Cutlass attack victim needs help with medical bills

Almost two months after being brutally attacked by the father of her children, Givvon Bynoe faces an uncertain future.{{more}}

The 23-year-old Paget Farm, Bequia resident says that she is at a loss at how to proceed with her life, which was instantly transformed on December 5 last year, when she was attacked by Deron Hazell on the Grenadine island while she worked with a road gang.

Along with mounting expenses, Bynoe laments that the visits to the doctors, pending therapy and other matters related to the attack are causing emotional pain.

“It has been plenty stress, I have to do and pay for everything. If not for family and friends, I don’t know what I would do.

“It is one appointment after appointment, after appointment.”

Bynoe, who had just left a doctor’s office, told SEARCHLIGHT on Tuesday, January 24, that she has another appointment in a matter of days, at which the doctor will determine when she would undergo surgery.

Unfortunately and ironically, Givvon is afraid of blades.

It was the blade of a cutlass that almost ended her life, and it is the surgical blade in a doctor’s hand that may help to return her life to as close to normalcy as possible.

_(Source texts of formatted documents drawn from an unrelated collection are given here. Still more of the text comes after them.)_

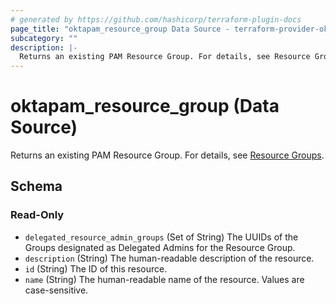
 ```yaml
---
# generated by https://github.com/hashicorp/terraform-plugin-docs
page_title: "oktapam_resource_group Data Source - terraform-provider-oktapam"
subcategory: ""
description: |-
  Returns an existing PAM Resource Group. For details, see Resource Groups https://help.okta.com/oie/en-us/content/topics/privileged-access/pam-resource-groups.htm.
---
```


# oktapam_resource_group (Data Source)

Returns an existing PAM Resource Group. For details, see [Resource Groups](https://help.okta.com/oie/en-us/content/topics/privileged-access/pam-resource-groups.htm).



<!-- schema generated by tfplugindocs -->
## Schema

### Read-Only

- `delegated_resource_admin_groups` (Set of String) The UUIDs of the Groups designated as Delegated Admins for the Resource Group.
- `description` (String) The human-readable description of the resource.
- `id` (String) The ID of this resource.
- `name` (String) The human-readable name of the resource. Values are case-sensitive.


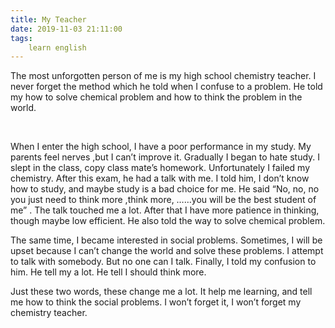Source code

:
 ```yaml
---
title: My Teacher
date: 2019-11-03 21:11:00
tags:
    learn english
---
```

The most unforgotten person of me is my
high school chemistry teacher. I never forget the method which he told when I
confuse to a problem. He told my how to solve chemical problem and how to think
the problem in the world. 

 

When I enter the high school, I have a poor
performance in my study. My parents feel nerves ,but I can’t improve it.
Gradually I began to hate study. I slept in the class, copy class mate’s
homework. Unfortunately I failed my chemistry. After this exam, he had a talk
with me. I told him, I don’t know how to study, and maybe study is a bad choice
for me. He said “No, no, no you just need to think more ,think more, ……you will
be the best student of me” . The talk touched me a lot. After that I have more
patience in thinking, though maybe low efficient. He also told the way to solve
chemical problem. 

The same time, I became interested in
social problems. Sometimes, I will be upset because I can’t change the world
and solve these problems. I attempt to talk with somebody. But no one can I
talk. Finally, I told my confusion to him. He tell my a lot. He tell I should
think more.

Just these two words, these change me a lot.
It help me learning, and tell me how to think the social problems. I won’t
forget it, I won’t forget my chemistry teacher.     

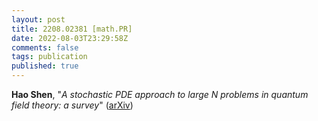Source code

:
 ```yaml
---
layout: post
title: 2208.02381 [math.PR]
date: 2022-08-03T23:29:58Z
comments: false
tags: publication
published: true
---
```


<b>Hao Shen</b>, "<i>A stochastic PDE approach to large N problems in quantum field theory: a  survey</i>" ([arXiv](http://arxiv.org/abs/2208.02381v1))
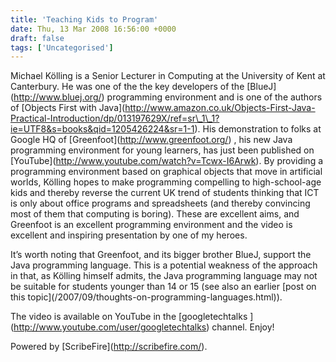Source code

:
 ```yaml
---
title: 'Teaching Kids to Program'
date: Thu, 13 Mar 2008 16:56:00 +0000
draft: false
tags: ['Uncategorised']
---
```


Michael Kölling is a Senior Lecturer in Computing at the University of Kent at Canterbury. He was one of the the key developers of the \[BlueJ\](http://www.bluej.org/) programming environment and is one of the authors of \[Objects First with Java\](http://www.amazon.co.uk/Objects-First-Java-Practical-Introduction/dp/013197629X/ref=sr\_1\_1?ie=UTF8&s=books&qid=1205426224&sr=1-1). His demonstration to folks at Google HQ of \[Greenfoot\](http://www.greenfoot.org/) , his new Java programming environment for young learners, has just been published on \[YouTube\](http://www.youtube.com/watch?v=Tcwx-I6Arwk). By providing a programming environment based on graphical objects that move in artificial worlds, Kölling hopes to make programming compelling to high-school-age kids and thereby reverse the current UK trend of students thinking that ICT is only about office programs and spreadsheets (and thereby convincing most of them that computing is boring). These are excellent aims, and Greenfoot is an excellent programming environment and the video is excellent and inspiring presentation by one of my heroes.

It’s worth noting that Greenfoot, and its bigger brother BlueJ, support the Java programming language. This is a potential weakness of the approach in that, as Kölling himself admits, the Java programming language may not be suitable for students younger than 14 or 15 (see also an earlier \[post on this topic\](/2007/09/thoughts-on-programming-languages.html)).

The video is available on YouTube in the \[googletechtalks \](http://www.youtube.com/user/googletechtalks) channel. Enjoy!

Powered by \[ScribeFire\](http://scribefire.com/).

Recounting the day that changed her life, Givvon said that she never expected to be attacked by her boyfriend, nor did she think that she was going to die.

“I remember seeing him coming and the girl telling me to run, but I didn’t see him coming with nothing, so I didn’t see any reason to run, because we didn’t have nothing, so I smile and then he reach close to me and he tek out the cutlass and pelt the first chop…. It catch me on my (left) hand.”

“Then I remember he hold me down and then I remember the chop in my back.

“I was conscious but helpless; I could hear the people who was shouting from a distance, then after I fall on the ground…. I just kept praying to God to protect me.”

Givvon sustained chops to her hand, face, head and back of her neck, some over 18 inches long.

The chops required multiple stitches to close, and she suffered various injuries, including a fractured left collar bone, severed nerves in her face; with one chop, according to Givvon, just inches from her brain.

She has problems moving her head and neck, and also suffers from pain in her back and ear, and has a speech impairment because of the attack.

Givvon, who spent eleven days at the Milton Cato Memorial Hospital, says that what has her more upset and frustrated since her release from the institution, is that Deron, 26, who is on remand at Her Majesty’s Prison, has made a series of telephone calls to her from behind bars.

“First I was kinda frighten, because when he call I was hearing music in the background, so I thought he was out…. He ask me if I aright and I freeze for a while, and then the phone cut out…. after that I keep receiving a whole set of call and when I answer, the person putting down….”

Givvon said that their children, four-year-old son Javorn and daughter Giselle, two, are also traumatized by the ordeal, and are concerned about their mother’s safety, usually warning her not to go outside for fear that their father will hurt her again.

According to Givvon, her daughter, who was especially attached to their father, would run in fear when she passes the area where he lived.

Givvon indicated the attack may have stemmed from jealousy, which had arisen over a period of time, because of rumours that were spread by others about her, which she denies.

“In Bequia… once they see you talking to somebody strange, before the end of the day, the story is that you dey with that person.

“Since the story start, if I go somewhere, he will call me a hundred million times asking me ‘way you dey so long’….”

Givvon pointed out that she is uncertain if she has forgiven her attacker, claiming that at times she feels for revenge, and at other times she just feels sorry for him.

The physically and emotionally hurt, yet thankful young woman is appealing for assistance in order to cover her medical expenses, which she said are expected to rise as time goes on.

Her next trip under a blade is in an effort to repair nerves in her face.

“Any assistance I get, I will thank God for it.”